June, in need of a job and money, but harboring the remains of a childhood crush on the charming older comedian and former role model, is confident she can handle herself. She accepts. As the weekend unfolds and the enigmatic Hugo gradually reveals appealingly vulnerable facets to his personality, their dynamic proves to be much more complicated and less predictable than June imagined.
“A witty and subtle commentary on sex, power, and social politics” (Refinery 29) and “an outstanding comedic debut” (Kirkus Reviews, starred review), Stay Up with Hugo Best announces a gloriously irreverent, bold, and winning new voice in fiction.
PUBLISHERS WEEKLY
Somers's witty, melancholy debut takes place entirely over a long Memorial Day weekend.

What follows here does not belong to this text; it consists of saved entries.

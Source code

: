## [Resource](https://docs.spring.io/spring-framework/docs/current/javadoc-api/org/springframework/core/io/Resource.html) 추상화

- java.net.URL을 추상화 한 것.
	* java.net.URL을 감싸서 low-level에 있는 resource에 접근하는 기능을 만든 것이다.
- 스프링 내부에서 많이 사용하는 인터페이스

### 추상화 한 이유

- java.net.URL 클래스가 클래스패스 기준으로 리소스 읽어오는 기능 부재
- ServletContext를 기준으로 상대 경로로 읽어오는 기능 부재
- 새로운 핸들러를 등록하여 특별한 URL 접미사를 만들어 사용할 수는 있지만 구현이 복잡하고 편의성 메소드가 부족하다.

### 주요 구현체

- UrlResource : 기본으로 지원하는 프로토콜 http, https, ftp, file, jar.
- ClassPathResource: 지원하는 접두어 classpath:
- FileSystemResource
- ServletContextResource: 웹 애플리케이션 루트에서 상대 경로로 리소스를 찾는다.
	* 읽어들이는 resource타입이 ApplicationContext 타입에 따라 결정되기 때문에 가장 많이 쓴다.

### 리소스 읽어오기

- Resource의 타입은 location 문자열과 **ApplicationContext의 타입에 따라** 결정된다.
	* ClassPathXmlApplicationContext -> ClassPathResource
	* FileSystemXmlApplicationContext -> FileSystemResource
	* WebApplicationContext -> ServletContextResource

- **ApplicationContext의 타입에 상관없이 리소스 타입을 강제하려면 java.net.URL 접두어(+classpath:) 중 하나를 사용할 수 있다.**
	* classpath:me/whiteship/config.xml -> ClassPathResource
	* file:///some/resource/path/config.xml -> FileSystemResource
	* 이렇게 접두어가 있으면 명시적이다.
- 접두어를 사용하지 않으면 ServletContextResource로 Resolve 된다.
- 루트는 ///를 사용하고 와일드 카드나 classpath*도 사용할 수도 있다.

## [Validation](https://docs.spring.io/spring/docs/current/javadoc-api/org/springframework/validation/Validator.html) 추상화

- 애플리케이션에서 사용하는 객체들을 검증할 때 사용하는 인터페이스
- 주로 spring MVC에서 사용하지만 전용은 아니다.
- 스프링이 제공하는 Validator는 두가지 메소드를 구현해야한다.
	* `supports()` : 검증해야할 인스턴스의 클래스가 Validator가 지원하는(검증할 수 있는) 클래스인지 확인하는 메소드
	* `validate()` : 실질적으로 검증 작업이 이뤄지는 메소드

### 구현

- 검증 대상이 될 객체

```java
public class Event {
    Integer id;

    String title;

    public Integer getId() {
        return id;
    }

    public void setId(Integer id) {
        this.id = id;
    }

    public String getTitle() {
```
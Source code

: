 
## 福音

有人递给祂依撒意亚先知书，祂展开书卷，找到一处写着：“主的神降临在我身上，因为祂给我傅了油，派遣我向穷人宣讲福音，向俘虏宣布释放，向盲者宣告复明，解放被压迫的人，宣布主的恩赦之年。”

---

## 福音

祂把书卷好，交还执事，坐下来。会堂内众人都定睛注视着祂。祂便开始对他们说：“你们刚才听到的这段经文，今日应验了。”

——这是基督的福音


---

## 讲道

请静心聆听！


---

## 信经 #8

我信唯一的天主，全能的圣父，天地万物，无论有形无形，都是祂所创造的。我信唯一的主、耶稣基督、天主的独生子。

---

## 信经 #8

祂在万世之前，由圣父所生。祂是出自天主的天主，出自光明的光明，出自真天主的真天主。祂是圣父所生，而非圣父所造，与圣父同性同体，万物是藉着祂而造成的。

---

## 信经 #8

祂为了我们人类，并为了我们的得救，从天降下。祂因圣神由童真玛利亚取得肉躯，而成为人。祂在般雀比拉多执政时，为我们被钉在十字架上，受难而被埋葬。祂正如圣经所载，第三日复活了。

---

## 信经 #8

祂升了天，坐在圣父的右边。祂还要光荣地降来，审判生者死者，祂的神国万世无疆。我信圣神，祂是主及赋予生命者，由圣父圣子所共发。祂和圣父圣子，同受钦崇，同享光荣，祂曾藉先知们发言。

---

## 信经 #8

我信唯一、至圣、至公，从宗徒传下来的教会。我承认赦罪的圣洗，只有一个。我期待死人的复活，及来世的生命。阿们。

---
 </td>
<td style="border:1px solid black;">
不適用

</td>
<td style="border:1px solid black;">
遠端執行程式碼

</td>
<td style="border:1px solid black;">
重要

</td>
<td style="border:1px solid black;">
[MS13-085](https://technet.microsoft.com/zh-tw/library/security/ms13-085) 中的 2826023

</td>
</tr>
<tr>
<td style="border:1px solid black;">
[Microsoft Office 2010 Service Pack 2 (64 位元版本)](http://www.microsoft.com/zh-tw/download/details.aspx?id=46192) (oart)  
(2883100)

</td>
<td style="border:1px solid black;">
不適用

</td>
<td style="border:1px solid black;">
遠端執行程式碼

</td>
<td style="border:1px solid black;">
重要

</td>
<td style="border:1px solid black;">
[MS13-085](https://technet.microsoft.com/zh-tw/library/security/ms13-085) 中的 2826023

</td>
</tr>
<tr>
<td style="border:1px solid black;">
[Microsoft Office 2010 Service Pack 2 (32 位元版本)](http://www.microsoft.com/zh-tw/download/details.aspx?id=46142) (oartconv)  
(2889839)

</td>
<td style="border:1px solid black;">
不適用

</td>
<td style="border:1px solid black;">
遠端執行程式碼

June Bloom, 29 and vaguely dissatisfied with her life, has been working as a writers' assistant for a late-night talk show called Stay Up with Hugo Best. After being on-air for decades, the show has recently ceased production. Following a party for those involved with the show, 65-year-old host Hugo invites June to his estate in Connecticut for the weekend. Hesitant but intrigued, and against the advice of her best friend Audrey, June drifts along with the comic she has idolized for years. While bracing herself for Hugo to make a move, she finds herself queasily attracted to his teenage son, Spencer, home from prep school for the weekend. She eats pizza with Hugo and drives around with him in one of his collection of cars, looks on from the sidelines as he squabbles with his manager, and watches him prepare for an unsuccessful pool party. Somers sidesteps the predictable path the reader might expect this weekend to take, instead meandering into subtle, surprising territory. Within the strict temporal boundaries she has set herself, Somers depicts two equally lost souls unable to connect on a deep level. This is a winning debut.